Relevance of Helicobacter pylori virulence factors for vaccine development / Relevancia de los factores de virulencia de helicobacter pylori para el desarrollo de vacunas

Helicobacter pylori infection increases the risk for a wide spectrum of clinical outcomes, ranging from peptic ulcer disease to gastric cancer. However, the infection induces gastric and duodenal ulceration or gastric cancer in only a minority of infected subjects because H. pylori strains are genetically diverse and express different virulence factors. Individuals infected with strains that express these virulence factors probably develop severe diseases such as gastric cancer. Nevertheless, the ancient relationship between H. pylori and humans suggests that some strains could be beneficial to human health, which means that generalized administration of antibiotic therapy could eventually cause problems. The development of vaccines based on virulence factors that provide long-term protection is the best strategy for control and/or elimination of pathogenic strains. The different immunization schemes and formulations designed to evaluate the vaccines based on virulence factors in animal models have offered promising results. However, it is necessary to determine whether or not these results can be reproduced in humans. This article reviews recent vaccination studies that explore this possibility: oral vaccines using urease or inactivated whole cells plus LT as adjuvant and urease expressed in Salmonella spp. vectors, as well as a parenteral multicomponent vaccine plus aluminum hydroxide as adjuvant. Although these studies have achieved limited success, they have established support for the development of an effective vaccine against this infection.
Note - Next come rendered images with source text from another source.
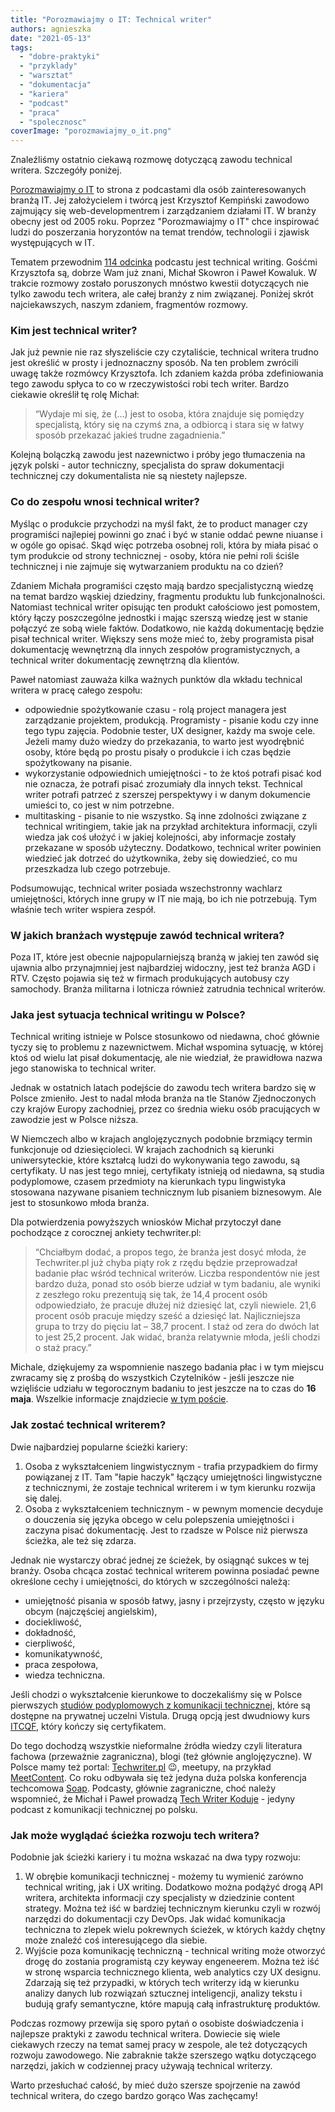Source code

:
 ```yaml
---
title: "Porozmawiajmy o IT: Technical writer"
authors: agnieszka
date: "2021-05-13"
tags:
  - "dobre-praktyki"
  - "przyklady"
  - "warsztat"
  - "dokumentacja"
  - "kariera"
  - "podcast"
  - "praca"
  - "spolecznosc"
coverImage: "porozmawiajmy_o_it.png"
---
```


Znaleźliśmy ostatnio ciekawą rozmowę dotyczącą zawodu technical writera.
Szczegóły poniżej.

[Porozmawiajmy o IT](https://porozmawiajmyoit.pl/) to strona z podcastami dla
osób zainteresowanych branżą IT. Jej założycielem i twórcą jest Krzysztof
Kempiński zawodowo zajmujący się web-developmentrem i zarządzaniem działami IT.
W branży obecny jest od 2005 roku. Poprzez "Porozmawiajmy o IT" chce inspirować
ludzi do poszerzania horyzontów na temat trendów, technologii i zjawisk
występujących w IT.

Tematem przewodnim
[114 odcinka](https://porozmawiajmyoit.pl/poit-114-technical-writer/) podcastu
jest technical writing. Gośćmi Krzysztofa są, dobrze Wam już znani, Michał
Skowron i Paweł Kowaluk. W trakcie rozmowy zostało poruszonych mnóstwo kwestii
dotyczących nie tylko zawodu tech writera, ale całej branży z nim związanej.
Poniżej skrót najciekawszych, naszym zdaniem, fragmentów rozmowy.

### Kim jest technical writer?

Jak już pewnie nie raz słyszeliście czy czytaliście, technical writera trudno
jest określić w prosty i jednoznaczny sposób. Na ten problem zwrócili uwagę
także rozmówcy Krzysztofa. Ich zdaniem każda próba zdefiniowania tego zawodu
spłyca to co w rzeczywistości robi tech writer. Bardzo ciekawie określił tę rolę
Michał:

> “Wydaje mi się, że (...) jest to osoba, która znajduje się pomiędzy
> specjalistą, który się na czymś zna, a odbiorcą i stara się w łatwy sposób
> przekazać jakieś trudne zagadnienia.”

Kolejną bolączką zawodu jest nazewnictwo i próby jego tłumaczenia na język
polski - autor techniczny, specjalista do spraw dokumentacji technicznej czy
dokumentalista nie są niestety najlepsze.

### Co do zespołu wnosi technical writer?

Myśląc o produkcie przychodzi na myśl fakt, że to product manager czy
programiści najlepiej powinni go znać i być w stanie oddać pewne niuanse i w
ogóle go opisać. Skąd więc potrzeba osobnej roli, która by miała pisać o tym
produkcie od strony technicznej - osoby, która nie pełni roli ściśle technicznej
i nie zajmuje się wytwarzaniem produktu na co dzień?

Zdaniem Michała programiści często mają bardzo specjalistyczną wiedzę na temat
bardzo wąskiej dziedziny, fragmentu produktu lub funkcjonalności. Natomiast
technical writer opisując ten produkt całościowo jest pomostem, który łączy
poszczególne jednostki i mając szerszą wiedzę jest w stanie połączyć ze sobą
wiele faktów. Dodatkowo, nie każdą dokumentację będzie pisał technical writer.
Większy sens może mieć to, żeby programista pisał dokumentację wewnętrzną dla
innych zespołów programistycznych, a technical writer dokumentację zewnętrzną
dla klientów.

Paweł natomiast zauważa kilka ważnych punktów dla wkładu technical writera w
pracę całego zespołu:

- odpowiednie spożytkowanie czasu - rolą project managera jest zarządzanie
  projektem, produkcją. Programisty - pisanie kodu czy inne tego typu zajęcia.
  Podobnie tester, UX designer, każdy ma swoje cele. Jeżeli mamy dużo wiedzy do
  przekazania, to warto jest wyodrębnić osoby, które będą po prostu pisały o
  produkcie i ich czas będzie spożytkowany na pisanie.
- wykorzystanie odpowiednich umiejętności - to że ktoś potrafi pisać kod nie
  oznacza, że potrafi pisać zrozumiały dla innych tekst. Technical writer
  potrafi patrzeć z szerszej perspektywy i w danym dokumencie umieści to, co
  jest w nim potrzebne.
- multitasking - pisanie to nie wszystko. Są inne zdolności związane z technical
  writingiem, takie jak na przykład architektura informacji, czyli wiedza jak
  coś ułożyć i w jakiej kolejności, aby informacje zostały przekazane w sposób
  użyteczny. Dodatkowo, technical writer powinien wiedzieć jak dotrzeć do
  użytkownika, żeby się dowiedzieć, co mu przeszkadza lub czego potrzebuje.

Podsumowując, technical writer posiada wszechstronny wachlarz umiejętności,
których inne grupy w IT nie mają, bo ich nie potrzebują. Tym właśnie tech writer
wspiera zespół.

### W jakich branżach występuje zawód technical writera?

Poza IT, które jest obecnie najpopularniejszą branżą w jakiej ten zawód się
ujawnia albo przynajmniej jest najbardziej widoczny, jest też branża AGD i RTV.
Często pojawia się też w firmach produkujących autobusy czy samochody. Branża
militarna i lotnicza również zatrudnia technical writerów.

### Jaka jest sytuacja technical writingu w Polsce?

Technical writing istnieje w Polsce stosunkowo od niedawna, choć głównie tyczy
się to problemu z nazewnictwem. Michał wspomina sytuację, w której ktoś od wielu
lat pisał dokumentację, ale nie wiedział, że prawidłowa nazwa jego stanowiska to
technical writer.

Jednak w ostatnich latach podejście do zawodu tech writera bardzo się w Polsce
zmieniło. Jest to nadal młoda branża na tle Stanów Zjednoczonych czy krajów
Europy zachodniej, przez co średnia wieku osób pracujących w zawodzie jest w
Polsce niższa.

W Niemczech albo w krajach anglojęzycznych podobnie brzmiący termin funkcjonuje
od dziesięcioleci. W krajach zachodnich są kierunki uniwersyteckie, które
kształcą ludzi do wykonywania tego zawodu, są certyfikaty. U nas jest tego
mniej, certyfikaty istnieją od niedawna, są studia podyplomowe, czasem
przedmioty na kierunkach typu lingwistyka stosowana nazywane pisaniem
technicznym lub pisaniem biznesowym. Ale jest to stosunkowo młoda branża.

Dla potwierdzenia powyższych wniosków Michał przytoczył dane pochodzące z
corocznej ankiety techwriter.pl:

> “Chciałbym dodać, a propos tego, że branża jest dosyć młoda, że Techwriter.pl
> już chyba piąty rok z rzędu będzie przeprowadzał badanie płac wśród technical
> writerów. Liczba respondentów nie jest bardzo duża, ponad sto osób bierze
> udział w tym badaniu, ale wyniki z zeszłego roku prezentują się tak, że 14,4
> procent osób odpowiedziało, że pracuje dłużej niż dziesięć lat, czyli
> niewiele. 21,6 procent osób pracuje między sześć a dziesięć lat.
> Najliczniejsza grupa to trzy do pięciu lat – 38,7 procent. I staż od zera do
> dwóch lat to jest 25,2 procent. Jak widać, branża relatywnie młoda, jeśli
> chodzi o staż pracy.”

Michale, dziękujemy za wspomnienie naszego badania płac i w tym miejscu zwracamy
się z prośbą do wszystkich Czytelników - jeśli jeszcze nie wzięliście udziału w
tegorocznym badaniu to jest jeszcze na to czas do **16 maja**. Wszelkie
informacje znajdziecie
[w tym poście](http://techwriter.pl/badanie-plac-w-komunikacji-technicznej-2021-wypelnij-ankiete/).

### Jak zostać technical writerem?

Dwie najbardziej popularne ścieżki kariery:

1. Osoba z wykształceniem lingwistycznym - trafia przypadkiem do firmy
   powiązanej z IT. Tam "łapie haczyk" łączący umiejętności lingwistyczne z
   technicznymi, że zostaje technical writerem i w tym kierunku rozwija się
   dalej.
2. Osoba z wykształceniem technicznym - w pewnym momencie decyduje o douczenia
   się języka obcego w celu polepszenia umiejętności i zaczyna pisać
   dokumentację. Jest to rzadsze w Polsce niż pierwsza ścieżka, ale też się
   zdarza.

Jednak nie wystarczy obrać jednej ze ścieżek, by osiągnąć sukces w tej branży.
Osoba chcąca zostać technical writerem powinna posiadać pewne określone cechy i
umiejętności, do których w szczególności należą:

- umiejętność pisania w sposób łatwy, jasny i przejrzysty, często w języku obcym
  (najczęściej angielskim),
- dociekliwość,
- dokładność,
- cierpliwość,
- komunikatywność,
- praca zespołowa,
- wiedza techniczna.

Jeśli chodzi o wykształcenie kierunkowe to doczekaliśmy się w Polsce pierwszych
[studiów podyplomowych z komunikacji technicznej](https://www.vistula.edu.pl/kierunki-studiow/kontynuacja-edukacji/studia-podyplomowe/informatyka/komunikacja-techniczna),
które są dostępne na prywatnej uczelni Vistula. Drugą opcją jest dwudniowy kurs
[ITCQF](https://itcqf.org/), który kończy się certyfikatem.

Do tego dochodzą wszystkie nieformalne źródła wiedzy czyli literatura fachowa
(przeważnie zagraniczna), blogi (też głównie anglojęzyczne). W Polsce mamy też
portal: [Techwriter.pl](http://techwriter.pl/) 😉, meetupy, na przykład
[MeetContent](http://meetcontent.org/). Co roku odbywała się też jedyna duża
polska konferencja techcomowa [Soap](http://soapconf.com/). Podcasty, głównie
zagraniczne, choć należy wspomnieć, że Michał i Paweł prowadzą
[Tech Writer Koduje](https://techwriterkoduje.pl/) - jedyny podcast z
komunikacji technicznej po polsku.

### Jak może wyglądać ścieżka rozwoju tech writera?

Podobnie jak ścieżki kariery i tu można wskazać na dwa typy rozwoju:

1. W obrębie komunikacji technicznej - możemy tu wymienić zarówno technical
   writing, jak i UX writing. Dodatkowo można podążyć drogą API writera,
   architekta informacji czy specjalisty w dziedzinie content strategy. Można
   też iść w bardziej technicznym kierunku czyli w rozwój narzędzi do
   dokumentacji czy DevOps. Jak widać komunikacja techniczna to zlepek wielu
   pokrewnych ścieżek, w których każdy chętny może znaleźć coś interesującego
   dla siebie.
2. Wyjście poza komunikację techniczną - technical writing może otworzyć drogę
   do zostania programistą czy keyway engeneerem. Można też iść w stronę
   wsparcia technicznego klienta, web analytics czy UX designu. Zdarzają się też
   przypadki, w których tech writerzy idą w kierunku analizy danych lub
   rozwiązań sztucznej inteligencji, analizy tekstu i budują grafy semantyczne,
   które mapują całą infrastrukturę produktów.

Podczas rozmowy przewija się sporo pytań o osobiste doświadczenia i najlepsze
praktyki z zawodu technical writera. Dowiecie się wiele ciekawych rzeczy na
temat samej pracy w zespole, ale też dotyczących rozwoju zawodowego. Nie
zabraknie także szerszego wątku dotyczącego narzędzi, jakich w codziennej pracy
używają technical writerzy.

Warto przesłuchać całość, by mieć dużo szersze spojrzenie na zawód technical
writera, do czego bardzo gorąco Was zachęcamy!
La infección por Helicobacter pylori incrementa el riesgo de un amplio espectro de cuadros clínicos, que van de la úlcera péptica al cáncer gástrico. Sin embargo, la infección sólo induce ulceración gástrica y duodenal o cáncer gástrico en la minoría de los sujetos infectados debido que las cepas de H. pylori son genéticamente diversas y expresan diferentes factores de virulencia. Así, los individuos infectados por cepas que expresan estos factores de virulencia probablemente desarrollan enfermedades severas como el cáncer gástrico. Sin embargo, la ancestral relación entre H. pylori y los humanos sugiere que algunas cepas pueden ser beneficiosas para la salud humana. Por lo tanto, la administración generalizada de tratamientos con antibiótico podría eventualmente causar problemas. El desarrollo de vacunas con base en factores de virulencia que confieran protección a largo plazo es la mejor estrategia para el control y/o eliminación de cepas patógenas. Los diferentes esquemas y formulaciones de inmunización diseñados para evaluar las vacunas con base en factores de virulencia en modelos animales han dado resultados prometedores. Sin embargo, ha sido necesario probar si estos resultados pueden ser reproducidos en humanos. Este trabajo revisa los recientes estudios de vacunación que han explorado esta posibilidad: vacunas orales usando ureasa o células completas-inactivadas con LT como adyuvante y ureasa expresada en vectores de Salmonella spp.; además de una vacuna intramuscular multicomponente con hidróxido de aluminio como adyuvante. Aunque estos estudios han logrado limitado éxito han establecido las bases para el desarrollo de una vacuna eficaz contra esta infección.